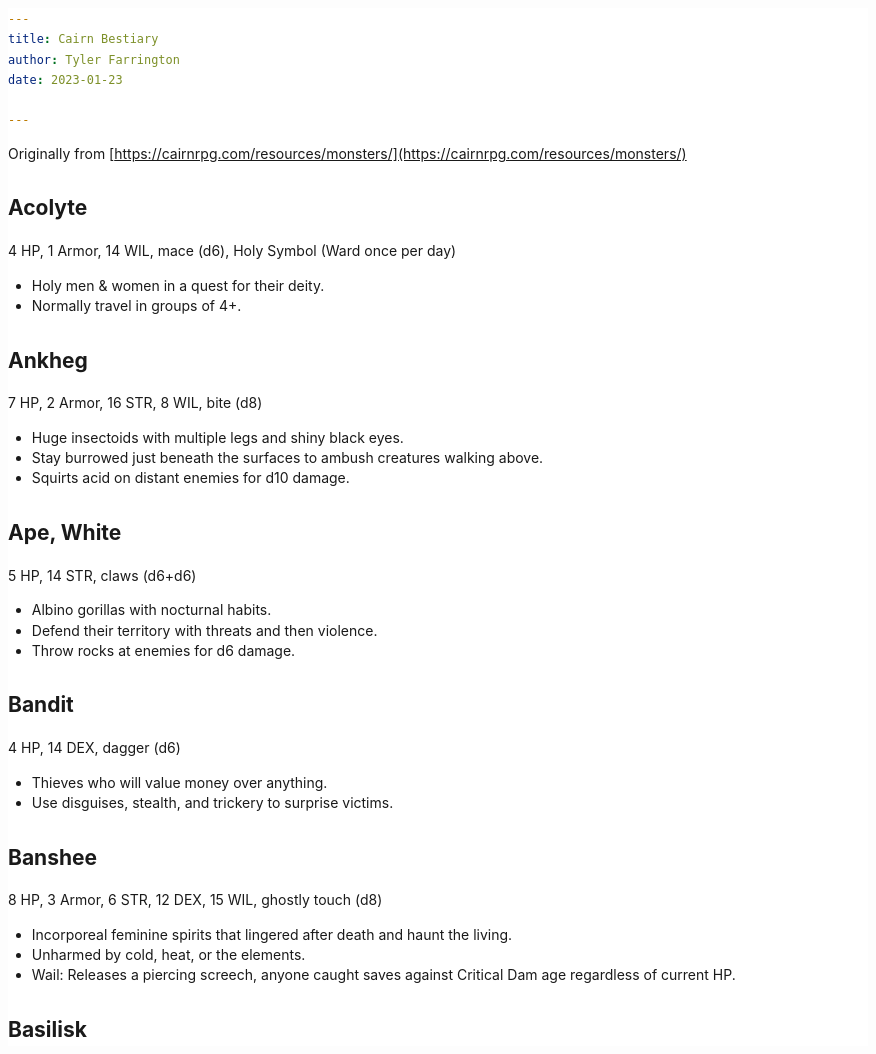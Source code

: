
 ```yaml
---
title: Cairn Bestiary
author: Tyler Farrington
date: 2023-01-23

---
```


Originally from [https://cairnrpg.com/resources/monsters/](https://cairnrpg.com/resources/monsters/)

## Acolyte

4 HP, 1 Armor, 14 WIL, mace (d6), Holy Symbol (Ward once per day)

- Holy men & women in a quest for their deity.
- Normally travel in groups of 4+.

## Ankheg

7 HP, 2 Armor, 16 STR, 8 WIL, bite (d8)

- Huge insectoids with multiple legs and shiny black eyes.
- Stay burrowed just beneath the surfaces to ambush creatures walking above.
- Squirts acid on distant enemies for d10 damage.

## Ape, White

5 HP, 14 STR, claws (d6+d6)

- Albino gorillas with nocturnal habits.
- Defend their territory with threats and then violence.
- Throw rocks at enemies for d6 damage.

## Bandit

4 HP, 14 DEX, dagger (d6)

- Thieves who will value money over anything.
- Use disguises, stealth, and trickery to surprise victims.

## Banshee

8 HP, 3 Armor, 6 STR, 12 DEX, 15 WIL, ghostly touch (d8)

- Incorporeal feminine spirits that lingered after death and haunt the living.
- Unharmed by cold, heat, or the elements.
- Wail: Releases a piercing screech, anyone caught saves against Critical Dam age regardless of current HP.

## Basilisk
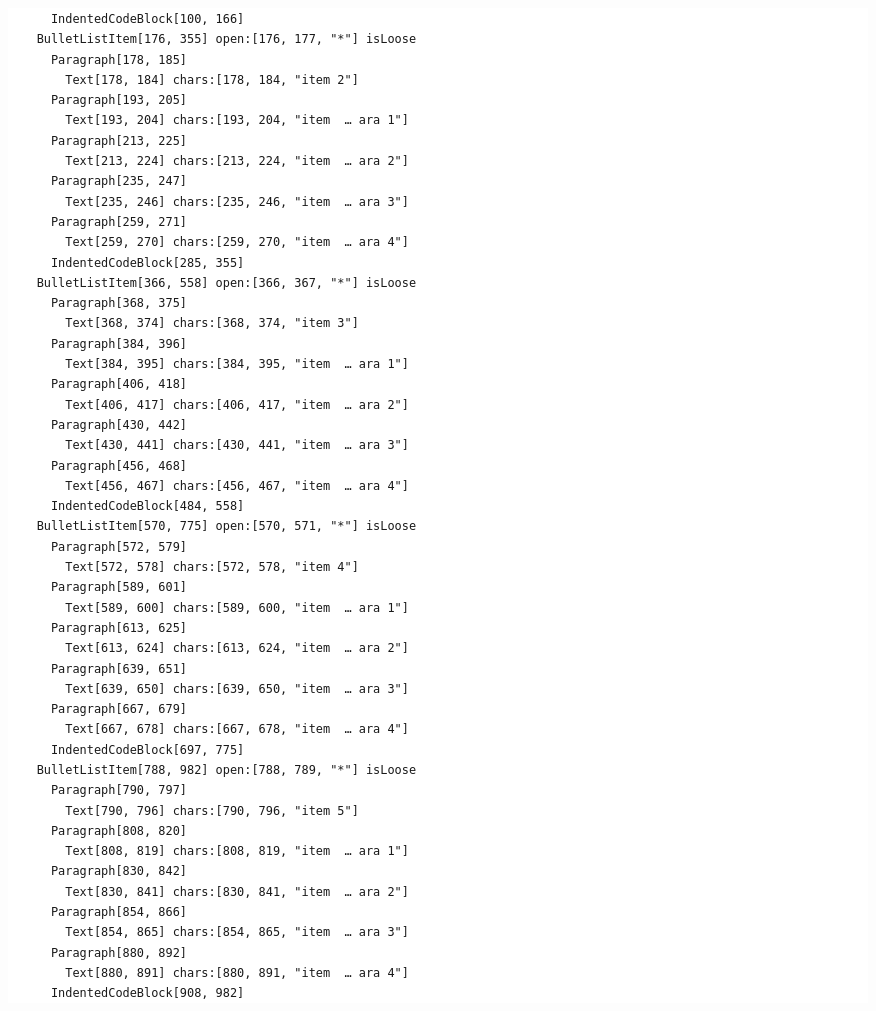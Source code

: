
 ```````````````````````````````` example(Lists - Fixed 4 Indent - MultiMarkdown: 4) options(list-fixed-indent, lists-not-item-indent-relative-to-last-item)
      IndentedCodeBlock[100, 166]
    BulletListItem[176, 355] open:[176, 177, "*"] isLoose
      Paragraph[178, 185]
        Text[178, 184] chars:[178, 184, "item 2"]
      Paragraph[193, 205]
        Text[193, 204] chars:[193, 204, "item  … ara 1"]
      Paragraph[213, 225]
        Text[213, 224] chars:[213, 224, "item  … ara 2"]
      Paragraph[235, 247]
        Text[235, 246] chars:[235, 246, "item  … ara 3"]
      Paragraph[259, 271]
        Text[259, 270] chars:[259, 270, "item  … ara 4"]
      IndentedCodeBlock[285, 355]
    BulletListItem[366, 558] open:[366, 367, "*"] isLoose
      Paragraph[368, 375]
        Text[368, 374] chars:[368, 374, "item 3"]
      Paragraph[384, 396]
        Text[384, 395] chars:[384, 395, "item  … ara 1"]
      Paragraph[406, 418]
        Text[406, 417] chars:[406, 417, "item  … ara 2"]
      Paragraph[430, 442]
        Text[430, 441] chars:[430, 441, "item  … ara 3"]
      Paragraph[456, 468]
        Text[456, 467] chars:[456, 467, "item  … ara 4"]
      IndentedCodeBlock[484, 558]
    BulletListItem[570, 775] open:[570, 571, "*"] isLoose
      Paragraph[572, 579]
        Text[572, 578] chars:[572, 578, "item 4"]
      Paragraph[589, 601]
        Text[589, 600] chars:[589, 600, "item  … ara 1"]
      Paragraph[613, 625]
        Text[613, 624] chars:[613, 624, "item  … ara 2"]
      Paragraph[639, 651]
        Text[639, 650] chars:[639, 650, "item  … ara 3"]
      Paragraph[667, 679]
        Text[667, 678] chars:[667, 678, "item  … ara 4"]
      IndentedCodeBlock[697, 775]
    BulletListItem[788, 982] open:[788, 789, "*"] isLoose
      Paragraph[790, 797]
        Text[790, 796] chars:[790, 796, "item 5"]
      Paragraph[808, 820]
        Text[808, 819] chars:[808, 819, "item  … ara 1"]
      Paragraph[830, 842]
        Text[830, 841] chars:[830, 841, "item  … ara 2"]
      Paragraph[854, 866]
        Text[854, 865] chars:[854, 865, "item  … ara 3"]
      Paragraph[880, 892]
        Text[880, 891] chars:[880, 891, "item  … ara 4"]
      IndentedCodeBlock[908, 982]
````````````````````````````````
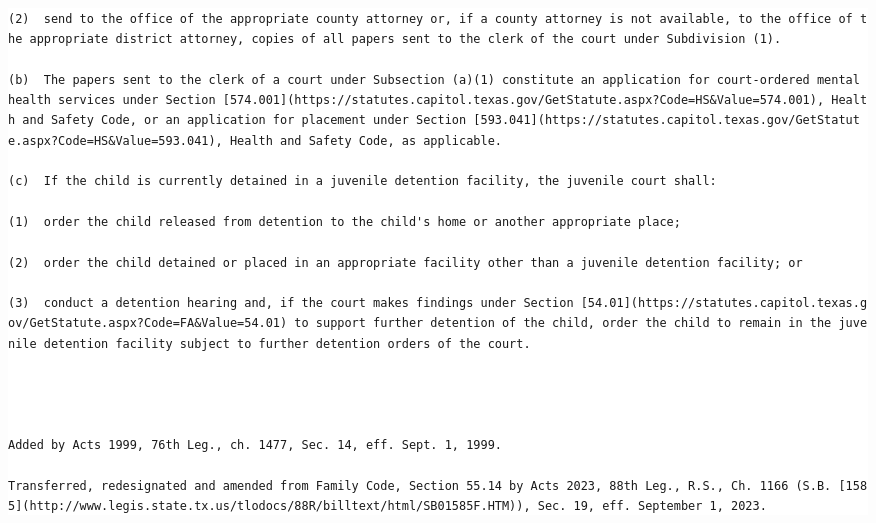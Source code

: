     (2)  send to the office of the appropriate county attorney or, if a county attorney is not available, to the office of the appropriate district attorney, copies of all papers sent to the clerk of the court under Subdivision (1).
    
    (b)  The papers sent to the clerk of a court under Subsection (a)(1) constitute an application for court-ordered mental health services under Section [574.001](https://statutes.capitol.texas.gov/GetStatute.aspx?Code=HS&Value=574.001), Health and Safety Code, or an application for placement under Section [593.041](https://statutes.capitol.texas.gov/GetStatute.aspx?Code=HS&Value=593.041), Health and Safety Code, as applicable.
    
    (c)  If the child is currently detained in a juvenile detention facility, the juvenile court shall:
    
    (1)  order the child released from detention to the child's home or another appropriate place;
    
    (2)  order the child detained or placed in an appropriate facility other than a juvenile detention facility; or
    
    (3)  conduct a detention hearing and, if the court makes findings under Section [54.01](https://statutes.capitol.texas.gov/GetStatute.aspx?Code=FA&Value=54.01) to support further detention of the child, order the child to remain in the juvenile detention facility subject to further detention orders of the court.
    
    
    
    
    Added by Acts 1999, 76th Leg., ch. 1477, Sec. 14, eff. Sept. 1, 1999.
    
    Transferred, redesignated and amended from Family Code, Section 55.14 by Acts 2023, 88th Leg., R.S., Ch. 1166 (S.B. [1585](http://www.legis.state.tx.us/tlodocs/88R/billtext/html/SB01585F.HTM)), Sec. 19, eff. September 1, 2023.
    
    
    
    
    				
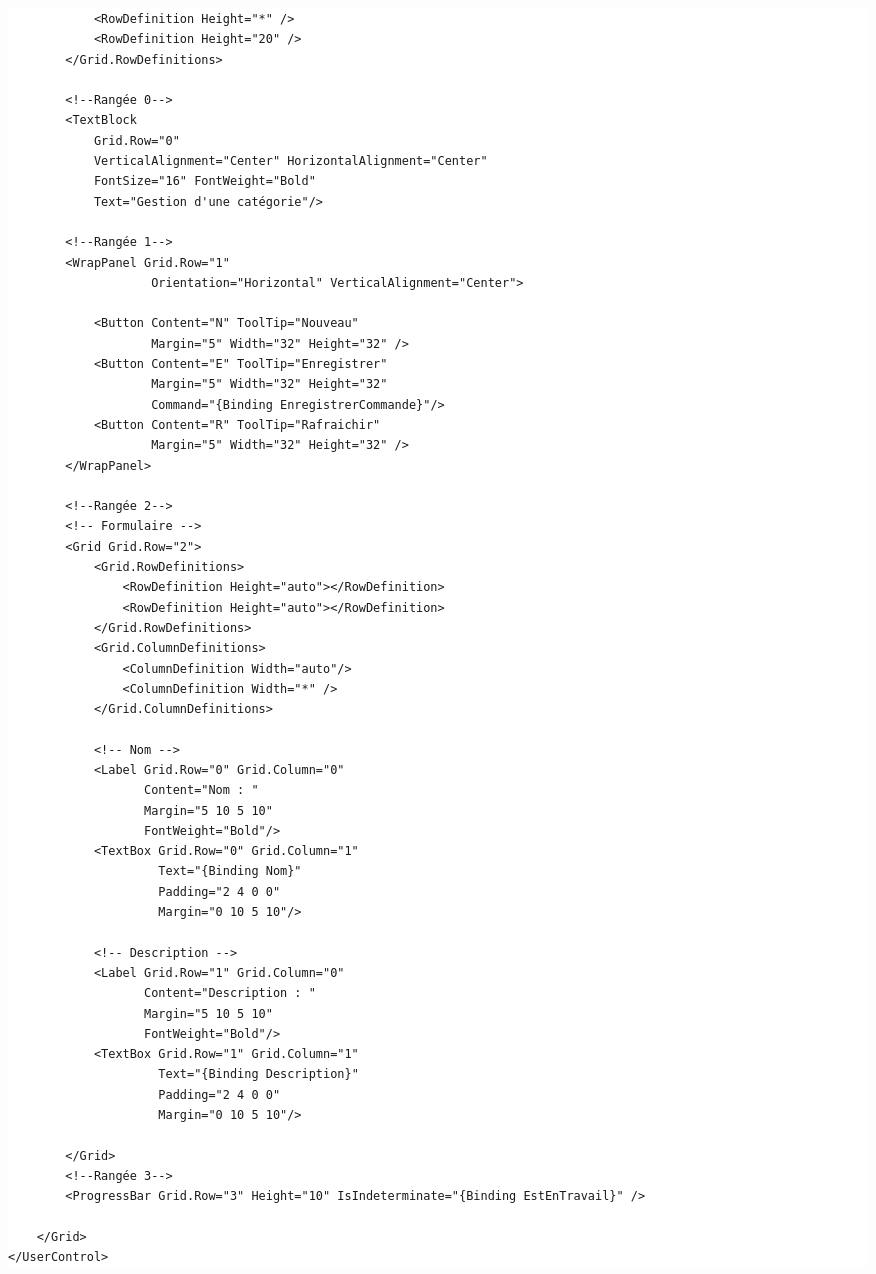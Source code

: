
 ```xaml
            <RowDefinition Height="*" />
            <RowDefinition Height="20" />
        </Grid.RowDefinitions>

        <!--Rangée 0-->
        <TextBlock 
            Grid.Row="0" 
            VerticalAlignment="Center" HorizontalAlignment="Center"
            FontSize="16" FontWeight="Bold"
            Text="Gestion d'une catégorie"/>

        <!--Rangée 1-->
        <WrapPanel Grid.Row="1" 
                    Orientation="Horizontal" VerticalAlignment="Center">

            <Button Content="N" ToolTip="Nouveau"
                    Margin="5" Width="32" Height="32" />
            <Button Content="E" ToolTip="Enregistrer"
                    Margin="5" Width="32" Height="32"
                    Command="{Binding EnregistrerCommande}"/>
            <Button Content="R" ToolTip="Rafraichir"
                    Margin="5" Width="32" Height="32" />
        </WrapPanel>

        <!--Rangée 2-->
        <!-- Formulaire -->
        <Grid Grid.Row="2">
            <Grid.RowDefinitions>
                <RowDefinition Height="auto"></RowDefinition>
                <RowDefinition Height="auto"></RowDefinition>
            </Grid.RowDefinitions>
            <Grid.ColumnDefinitions>
                <ColumnDefinition Width="auto"/>
                <ColumnDefinition Width="*" />
            </Grid.ColumnDefinitions>
            
            <!-- Nom -->
            <Label Grid.Row="0" Grid.Column="0" 
                   Content="Nom : "
                   Margin="5 10 5 10" 
                   FontWeight="Bold"/>
            <TextBox Grid.Row="0" Grid.Column="1" 
                     Text="{Binding Nom}" 
                     Padding="2 4 0 0"
                     Margin="0 10 5 10"/>

            <!-- Description -->
            <Label Grid.Row="1" Grid.Column="0" 
                   Content="Description : "
                   Margin="5 10 5 10" 
                   FontWeight="Bold"/>
            <TextBox Grid.Row="1" Grid.Column="1" 
                     Text="{Binding Description}" 
                     Padding="2 4 0 0"
                     Margin="0 10 5 10"/>

        </Grid>
        <!--Rangée 3-->
        <ProgressBar Grid.Row="3" Height="10" IsIndeterminate="{Binding EstEnTravail}" />

    </Grid>
</UserControl>
```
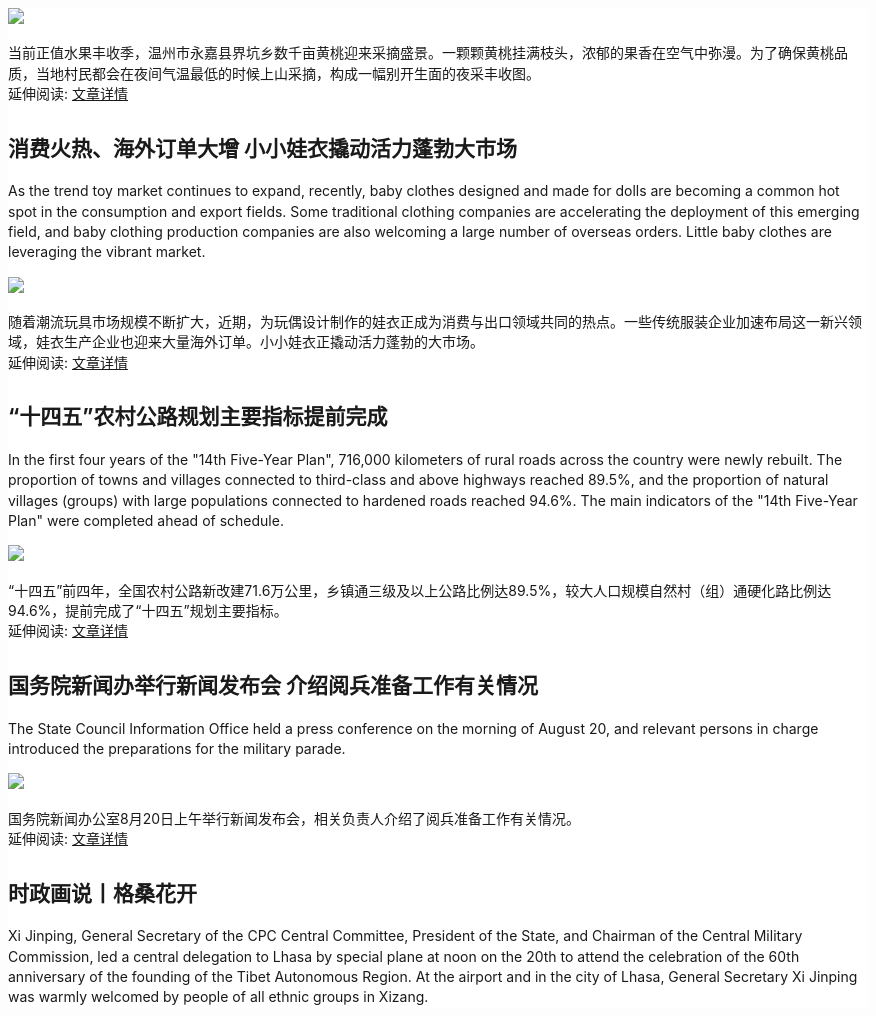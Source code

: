 <img src="https://p1.img.cctvpic.com/photoworkspace/2025/08/20/2025082020015482856.jpg" />   

当前正值水果丰收季，温州市永嘉县界坑乡数千亩黄桃迎来采摘盛景。一颗颗黄桃挂满枝头，浓郁的果香在空气中弥漫。为了确保黄桃品质，当地村民都会在夜间气温最低的时候上山采摘，构成一幅别开生面的夜采丰收图。   
延伸阅读: [文章详情](https://news.cctv.com/2025/08/20/ARTIdKm0zUulq3RCCDiMsKml250820.shtml)   

<qrcode title="水果丰收季：小果子长出乡村振兴大能量 甜了日子富了村" image="https://p1.img.cctvpic.com/photoworkspace/2025/08/20/2025082020015482856.jpg" />   

## 消费火热、海外订单大增 小小娃衣撬动活力蓬勃大市场   
As the trend toy market continues to expand, recently, baby clothes designed and made for dolls are becoming a common hot spot in the consumption and export fields. Some traditional clothing companies are accelerating the deployment of this emerging field, and baby clothing production companies are also welcoming a large number of overseas orders. Little baby clothes are leveraging the vibrant market.   

<img src="https://p5.img.cctvpic.com/photoworkspace/2025/08/20/2025082019432448388.jpg" />   

随着潮流玩具市场规模不断扩大，近期，为玩偶设计制作的娃衣正成为消费与出口领域共同的热点。一些传统服装企业加速布局这一新兴领域，娃衣生产企业也迎来大量海外订单。小小娃衣正撬动活力蓬勃的大市场。   
延伸阅读: [文章详情](https://news.cctv.com/2025/08/20/ARTI4K2mgpavuBmLkXqnbKRk250820.shtml)   

<qrcode title="消费火热、海外订单大增 小小娃衣撬动活力蓬勃大市场" image="https://p5.img.cctvpic.com/photoworkspace/2025/08/20/2025082019432448388.jpg" />   

## “十四五”农村公路规划主要指标提前完成   
In the first four years of the "14th Five-Year Plan", 716,000 kilometers of rural roads across the country were newly rebuilt. The proportion of towns and villages connected to third-class and above highways reached 89.5%, and the proportion of natural villages (groups) with large populations connected to hardened roads reached 94.6%. The main indicators of the "14th Five-Year Plan" were completed ahead of schedule.   

<img src="https://p5.img.cctvpic.com/photoworkspace/2025/08/20/2025082020332355993.png" />   

“十四五”前四年，全国农村公路新改建71.6万公里，乡镇通三级及以上公路比例达89.5%，较大人口规模自然村（组）通硬化路比例达94.6%，提前完成了“十四五”规划主要指标。   
延伸阅读: [文章详情](https://news.cctv.com/2025/08/20/ARTIbGPXlCpcpT1saJMHRiCA250820.shtml)   

<qrcode title="“十四五”农村公路规划主要指标提前完成" image="https://p5.img.cctvpic.com/photoworkspace/2025/08/20/2025082020332355993.png" />   

## 国务院新闻办举行新闻发布会 介绍阅兵准备工作有关情况   
The State Council Information Office held a press conference on the morning of August 20, and relevant persons in charge introduced the preparations for the military parade.   

<img src="https://p2.img.cctvpic.com/photoworkspace/2025/08/20/2025082020273988606.png" />   

国务院新闻办公室8月20日上午举行新闻发布会，相关负责人介绍了阅兵准备工作有关情况。   
延伸阅读: [文章详情](https://news.cctv.com/2025/08/20/ARTIUZiQUGbaDcAb4o8UO1Jo250820.shtml)   

<qrcode title="国务院新闻办举行新闻发布会 介绍阅兵准备工作有关情况" image="https://p2.img.cctvpic.com/photoworkspace/2025/08/20/2025082020273988606.png" />   

## 时政画说丨格桑花开   
Xi Jinping, General Secretary of the CPC Central Committee, President of the State, and Chairman of the Central Military Commission, led a central delegation to Lhasa by special plane at noon on the 20th to attend the celebration of the 60th anniversary of the founding of the Tibet Autonomous Region. At the airport and in the city of Lhasa, General Secretary Xi Jinping was warmly welcomed by people of all ethnic groups in Xizang.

= = = = = = =

**TRY IT**
Word for word, repeat the lines above from the one with "- Normally travel in groups of 4+." through the one with "Paragraph[406, 418]", and nothing beyond them. Omit the pictures.

**WRITTEN RESPONSE**
- Normally travel in groups of 4+.

## Ankheg

7 HP, 2 Armor, 16 STR, 8 WIL, bite (d8)

- Huge insectoids with multiple legs and shiny black eyes.
- Stay burrowed just beneath the surfaces to ambush creatures walking above.
- Squirts acid on distant enemies for d10 damage.

## Ape, White

5 HP, 14 STR, claws (d6+d6)

- Albino gorillas with nocturnal habits.
- Defend their territory with threats and then violence.
- Throw rocks at enemies for d6 damage.

## Bandit

4 HP, 14 DEX, dagger (d6)

- Thieves who will value money over anything.
- Use disguises, stealth, and trickery to surprise victims.

## Banshee

8 HP, 3 Armor, 6 STR, 12 DEX, 15 WIL, ghostly touch (d8)

- Incorporeal feminine spirits that lingered after death and haunt the living.
- Unharmed by cold, heat, or the elements.
- Wail: Releases a piercing screech, anyone caught saves against Critical Dam age regardless of current HP.

## Basilisk
Source code

:
 ```````````````````````````````` example(Lists - Fixed 4 Indent - MultiMarkdown: 4) options(list-fixed-indent, lists-not-item-indent-relative-to-last-item)
      IndentedCodeBlock[100, 166]
    BulletListItem[176, 355] open:[176, 177, "*"] isLoose
      Paragraph[178, 185]
        Text[178, 184] chars:[178, 184, "item 2"]
      Paragraph[193, 205]
        Text[193, 204] chars:[193, 204, "item  … ara 1"]
      Paragraph[213, 225]
        Text[213, 224] chars:[213, 224, "item  … ara 2"]
      Paragraph[235, 247]
        Text[235, 246] chars:[235, 246, "item  … ara 3"]
      Paragraph[259, 271]
        Text[259, 270] chars:[259, 270, "item  … ara 4"]
      IndentedCodeBlock[285, 355]
    BulletListItem[366, 558] open:[366, 367, "*"] isLoose
      Paragraph[368, 375]
        Text[368, 374] chars:[368, 374, "item 3"]
      Paragraph[384, 396]
        Text[384, 395] chars:[384, 395, "item  … ara 1"]
      Paragraph[406, 418]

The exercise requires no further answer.